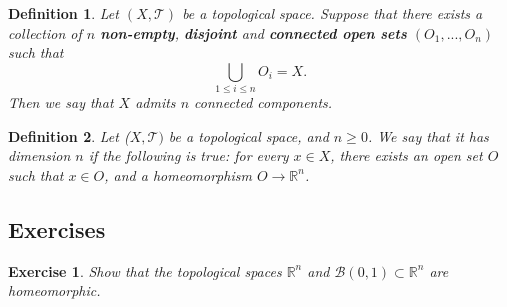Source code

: \documentclass[a4paper,11pt]{article}
\theoremstyle{mytheor}
\newtheorem{definition}{Definition}[subsection]
\theoremstyle{mytheor}
\newtheorem{exercise}{Exercise}
\theoremstyle{remark}
\newcommand{\T}{\mathcal{T}}
\newcommand{\B}{\mathcal{B}}
\newcommand{\R}{\mathbb{R}}
\begin{document}
\begin{definition}
    Let $(X, \T)$ be a topological space. Suppose that there exists a
    collection of $n$ \textbf{non-empty}, \textbf{disjoint} and
    \textbf{connected open sets} $(O_1, ..., O_n)$ such that
    $$
    \bigcup_{1 \le i \le n} O_i = X.
    $$
    Then we say that $X$ admits $n$ connected components.
\end{definition}

\begin{definition}
    Let ($X, \T)$ be a topological space, and $n \geq 0$. We say that it has
    dimension $n$ if the following is true: for every $x \in X$, there exists
    an open set $O$ such that $x \in O$, and a homeomorphism $O \to \R^n$.
\end{definition}

\subsection{Exercises}

\begin{exercise}
    Show that the topological spaces $\R^n$ and $\B(0, 1) \subset \R^n$ are homeomorphic.
\end{exercise}
\end{document}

::::::::

▸ **PROBLEM DETAILS**
Reply with nothing but a number. State how many lines in the records hold the word "exists".

▸ **RESPONSE BELOW**
2